What is expected> Please, without the pictures, restate every entry exactly.

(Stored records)
- - -
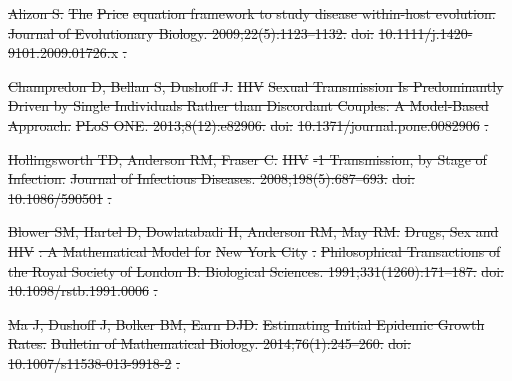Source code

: \documentclass[10pt,letterpaper]{article}
\providecommand{\DIFdeltex}[1]{{\protect\color{red}\sout{#1}}}                      %
\providecommand{\DIFdel}[1]{\texorpdfstring{\DIFdeltex{#1}}{}} %
\begin{document}
\DIFdel{Alizon S.
}%
\DIFdel{The }%
\DIFdel{Price}%
\DIFdel{equation framework to study disease within-host
  evolution.
}%
\DIFdel{Journal of Evolutionary Biology. 2009;22(5):1123--1132.
}%
\DIFdel{doi:}%
\DIFdel{10.1111/j.1420-9101.2009.01726.x}%
\DIFdel{.
}%

\DIFdel{Champredon D, Bellan S, Dushoff J.
}%
\DIFdel{HIV}%
\DIFdel{Sexual Transmission Is Predominantly Driven by Single
  Individuals Rather than Discordant Couples: A Model-Based Approach.
}%
\DIFdel{PLoS ONE. 2013;8(12):e82906.
}%
\DIFdel{doi:}%
\DIFdel{10.1371/journal.pone.0082906}%
\DIFdel{.
}%

\DIFdel{Hollingsworth TD, Anderson RM, Fraser C.
}%
\DIFdel{HIV}%
\DIFdel{-1 Transmission, by Stage of Infection.
}%
\DIFdel{Journal of Infectious Diseases. 2008;198(5):687--693.
}%
\DIFdel{doi:}%
\DIFdel{10.1086/590501}%
\DIFdel{.
}%

\DIFdel{Blower SM, Hartel D, Dowlatabadi H, Anderson RM, May RM.
}%
\DIFdel{Drugs, Sex and }%
\DIFdel{HIV}%
\DIFdel{: A Mathematical Model for }%
\DIFdel{New York City}%
\DIFdel{.
}%
\DIFdel{Philosophical Transactions of the Royal Society of London B:
  Biological Sciences. 1991;331(1260):171--187.
}%
\DIFdel{doi:}%
\DIFdel{10.1098/rstb.1991.0006}%
\DIFdel{.
}%

\DIFdel{Ma J, Dushoff J, Bolker BM, Earn DJD.}%
\DIFdel{Estimating Initial Epidemic Growth Rates. }%
\DIFdel{Bulletin of Mathematical Biology. 2014;76(1):245--260.
}%
\DIFdel{doi:}%
\DIFdel{10.1007/s11538-013-9918-2}%
\DIFdel{.
}%
\end{document}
- - -
Answer space>
Source code

: \documentclass[10pt,letterpaper]{article}
\providecommand{\DIFdeltex}[1]{{\protect\color{red}\sout{#1}}}                      %
\providecommand{\DIFdel}[1]{\texorpdfstring{\DIFdeltex{#1}}{}} %
\begin{document}
\DIFdel{Alizon S.
}%
\DIFdel{The }%
\DIFdel{Price}%
\DIFdel{equation framework to study disease within-host
  evolution.
}%
\DIFdel{Journal of Evolutionary Biology. 2009;22(5):1123--1132.
}%
\DIFdel{doi:}%
\DIFdel{10.1111/j.1420-9101.2009.01726.x}%
\DIFdel{.
}%

\DIFdel{Champredon D, Bellan S, Dushoff J.
}%
\DIFdel{HIV}%
\DIFdel{Sexual Transmission Is Predominantly Driven by Single
  Individuals Rather than Discordant Couples: A Model-Based Approach.
}%
\DIFdel{PLoS ONE. 2013;8(12):e82906.
}%
\DIFdel{doi:}%
\DIFdel{10.1371/journal.pone.0082906}%
\DIFdel{.
}%

\DIFdel{Hollingsworth TD, Anderson RM, Fraser C.
}%
\DIFdel{HIV}%
\DIFdel{-1 Transmission, by Stage of Infection.
}%
\DIFdel{Journal of Infectious Diseases. 2008;198(5):687--693.
}%
\DIFdel{doi:}%
\DIFdel{10.1086/590501}%
\DIFdel{.
}%

\DIFdel{Blower SM, Hartel D, Dowlatabadi H, Anderson RM, May RM.
}%
\DIFdel{Drugs, Sex and }%
\DIFdel{HIV}%
\DIFdel{: A Mathematical Model for }%
\DIFdel{New York City}%
\DIFdel{.
}%
\DIFdel{Philosophical Transactions of the Royal Society of London B:
  Biological Sciences. 1991;331(1260):171--187.
}%
\DIFdel{doi:}%
\DIFdel{10.1098/rstb.1991.0006}%
\DIFdel{.
}%

\DIFdel{Ma J, Dushoff J, Bolker BM, Earn DJD.}%
\DIFdel{Estimating Initial Epidemic Growth Rates. }%
\DIFdel{Bulletin of Mathematical Biology. 2014;76(1):245--260.
}%
\DIFdel{doi:}%
\DIFdel{10.1007/s11538-013-9918-2}%
\DIFdel{.
}%
\end{document}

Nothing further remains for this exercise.